Welfare di Giustizia: dalla Regione due avvisi pubblici per l'inclusione e il reinserimento sociale

Al via la coprogettazione con il Terzo Settore per sostenere percorsi lavorativi e sociali destinati ai detenuti di Pontedecimo e Sanremo e ai soggetti in esecuzione penale esterna

Welfare di Giustizia: dalla Regione due avvisi pubblici per l'inclusione e il reinserimento sociale

Con l’approvazione degli avvisi pubblici AMA DE e AMA ES, cofinanziati dall’Unione europea nell’ambito del Programma Nazionale Inclusione e Lotta alla Povertà 2021-2027, Regione Liguria, in stretto raccordo con PRAP, UIEPE, UDEPE e CGM territorialmente competenti, compie un nuovo passo nella costruzione di un sistema regionale di Welfare di Giustizia, fondato sulla collaborazione tra istituzioni, Terzo Settore e servizi territoriali.

Gli avvisi danno avvio a un percorso di coprogettazione con gli Enti del Terzo Settore, chiamati a definire, insieme alle istituzioni e alla rete dei servizi, interventi innovativi rivolti alle persone sottoposte a provvedimenti dell’autorità giudiziaria, promuovendo percorsi di responsabilizzazione, inclusione e accompagnamento attraverso un approccio integrato e condiviso.

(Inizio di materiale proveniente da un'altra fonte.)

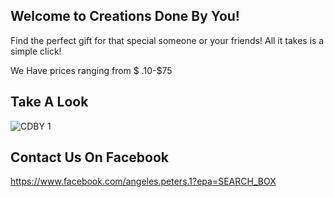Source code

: ## Welcome to Creations Done By You!

Find the perfect gift for that special someone or your friends! All it takes is a simple click!

We Have prices ranging from $ .10-$75

## Take A Look
![CDBY 1](https://user-images.githubusercontent.com/60578722/73612978-e1a4d400-45be-11ea-8ba6-ab4f5dfbad8b.jpg)
## Contact Us On Facebook
https://www.facebook.com/angeles.peters.1?epa=SEARCH_BOX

L’avviso pubblico AMA DE – “Welfare di Giustizia: Mens Sana in Urbe Sana” promuove interventi di inclusione sociale e lavorativa rivolti prioritariamente alle persone detenute negli istituti penitenziari di Genova Pontedecimo e Sanremo, attraverso percorsi di formazione, orientamento e accompagnamento al reinserimento.
L’avviso pubblico AMA ES – “Welfare di Giustizia: Servizi di benessere e animazione di rete e di comunità” è invece rivolto alle persone in carico agli Uffici di Esecuzione Penale Esterna e punta a rafforzare la rete dei servizi territoriali attraverso interventi personalizzati di inclusione, promuovendo i Centri di Giustizia Territoriale di Prossimità in raccordo con ATS Liguria e con il sistema sociale e sociosanitario regionale.

"Con questi due avvisi – spiega l’assessore alla Sanità Massimo Nicolò – consolidiamo il ruolo della Regione come soggetto di programmazione e coordinamento delle politiche di giustizia di comunità. Vogliamo costruire un Welfare di Giustizia che metta in rete Amministrazione della Giustizia, ATS Liguria, enti locali, sistema sociosanitario e Terzo Settore. Favorire percorsi di inclusione significa rafforzare le comunità, sostenere il reinserimento delle persone e rendere più efficace l’azione pubblica attraverso una governance condivisa".

L’iniziativa si inserisce nella strategia con cui Regione Liguria sta costruendo un sistema stabile di Welfare di Giustizia, valorizzando l’integrazione tra politiche sociali, sociosanitarie e della giustizia e promuovendo un modello regionale fondato sulla collaborazione istituzionale e sulla prossimità dei servizi.